Task to carry out :: Copy each line of the material in which the word "distribution" appears.

** Provided data follows **

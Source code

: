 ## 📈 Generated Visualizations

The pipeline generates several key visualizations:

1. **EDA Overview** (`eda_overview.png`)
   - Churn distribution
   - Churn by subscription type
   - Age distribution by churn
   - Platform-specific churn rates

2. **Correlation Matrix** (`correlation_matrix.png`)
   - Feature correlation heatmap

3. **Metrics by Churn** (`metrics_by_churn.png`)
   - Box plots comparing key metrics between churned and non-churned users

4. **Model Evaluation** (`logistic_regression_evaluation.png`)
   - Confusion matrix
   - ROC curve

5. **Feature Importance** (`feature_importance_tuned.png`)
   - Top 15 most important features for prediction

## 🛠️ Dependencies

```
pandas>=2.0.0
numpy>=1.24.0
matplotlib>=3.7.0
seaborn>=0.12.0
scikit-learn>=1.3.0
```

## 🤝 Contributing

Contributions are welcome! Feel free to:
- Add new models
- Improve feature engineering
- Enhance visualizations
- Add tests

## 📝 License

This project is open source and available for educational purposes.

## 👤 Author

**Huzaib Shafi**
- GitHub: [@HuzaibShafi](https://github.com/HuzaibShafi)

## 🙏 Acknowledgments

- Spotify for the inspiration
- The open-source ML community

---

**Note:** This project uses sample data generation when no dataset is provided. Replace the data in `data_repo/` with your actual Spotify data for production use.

** End of Provided data **

Worked solution ::
   - Churn distribution
   - Age distribution by churn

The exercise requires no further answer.